Mar 11, 2016 9:24am Kuemmel (439) 384 posts	I think you were looking at a different thing may be. The RPI 1 has no NEON and also the VFP unit has only half the Dx registers available (16 instead of 32). I took care about that in my code and request only 16 for the VFP versions and of course use not more than 16. I checked some old posts from Jeffrey, the runfast mode roughly made the Beagle about 40% faster for single precision…but still very slow…kind of outdated hardware to me anyway…even the xm is now more than 6 years old… Regarding that memory issue of the RPI3 I’m still puzzled, if anybody can code some inline assembler on linux I would provide some input what and how to test so we can see if those problems appear in the linux world also. The memory test Chris was running didn’t show any slowdown on linux compared to RPI2.

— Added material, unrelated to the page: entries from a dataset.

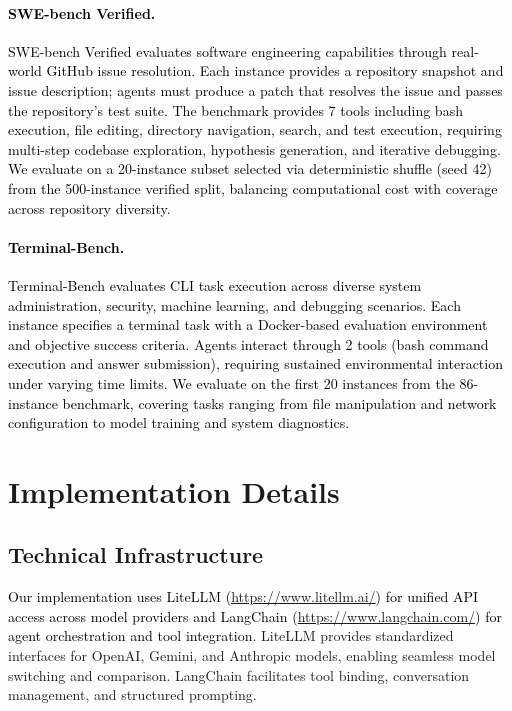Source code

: \textcolor{black}{\paragraph{SWE-bench Verified.}
SWE-bench Verified \citep{jimenez2023swe} evaluates software engineering capabilities through real-world GitHub issue resolution. Each instance provides a repository snapshot and issue description; agents must produce a patch that resolves the issue and passes the repository's test suite. The benchmark provides 7 tools including bash execution, file editing, directory navigation, search, and test execution, requiring multi-step codebase exploration, hypothesis generation, and iterative debugging. We evaluate on a 20-instance subset selected via deterministic shuffle (seed 42) from the 500-instance verified split, balancing computational cost with coverage across repository diversity.}

\textcolor{black}{\paragraph{Terminal-Bench.}
Terminal-Bench \citep{merrill2026terminal} evaluates CLI task execution across diverse system administration, security, machine learning, and debugging scenarios. Each instance specifies a terminal task with a Docker-based evaluation environment and objective success criteria. Agents interact through 2 tools (bash command execution and answer submission), requiring sustained environmental interaction under varying time limits. We evaluate on the first 20 instances from the 86-instance benchmark, covering tasks ranging from file manipulation and network configuration to model training and system diagnostics.}

\section{Implementation Details}

\subsection{Technical Infrastructure}

\textcolor{black}{Our implementation uses LiteLLM (\url{https://www.litellm.ai/}) for unified API access across model providers and LangChain (\url{https://www.langchain.com/}) for agent orchestration and tool integration.} LiteLLM provides standardized interfaces for OpenAI, Gemini, and Anthropic models, enabling seamless model switching and comparison. LangChain facilitates tool binding, conversation management, and structured prompting.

Mar 11, 2016 2:21pm Jeffrey Lee (213) 6048 posts	I wonder – does the ARM now contain two entirely different execution units inside it, or is it primarily a 64 bit processor with some additional logic to operate in 32 bit mode? I believe it’s a 64bit processor with logic to allow it to decode the AArch32 instructions. So there are probably three instruction decode units (AArch64, ARM, Thumb) which feed into a generic execution pipeline. This probably isn’t that tricky to implement, when you consider that most AArch32 instructions have a direct equivalent AArch64 instruction, and most (all?) AArch64 instructions have the ability to use just the lower 32 bits of the registers, and when an exception is taken from AArch32 to AArch64 it’s a fairly striaghtforward mapping of registers between the two (i.e. the registers are always stored in the AArch64 register file, and the AArch32 instruction decode logic handles the mapping as appropriate) Regarding that memory issue of the RPI3 I’m still puzzled, if anybody can code some inline assembler on linux I would provide some input what and how to test so we can see if those problems appear in the linux world also. The memory test Chris was running didn’t show any slowdown on linux compared to RPI2. I haven’t really had any time to look at this yet, apart from a brief look at the docs to see if there are any clues. Like the Cortex-A7 the L2 cache enable is tied to the same L1 D cache enable bit in the system control register, so if the L1 cache is enabled (which it should be!) then L2 should be enabled as well. The other thing I can think of that might be causing an issue is if the stage 2 MMU (for virtualisation) is enabled, as that might be forcing all our memory accesses to be treated as non-cacheable. The stage 2 MMU should be disabled on startup, but it’s possible the bootloader is enabling it for some reason. Checking the hypervisor CP15 registers and checking raw memory performance in Linux is probably the way to go.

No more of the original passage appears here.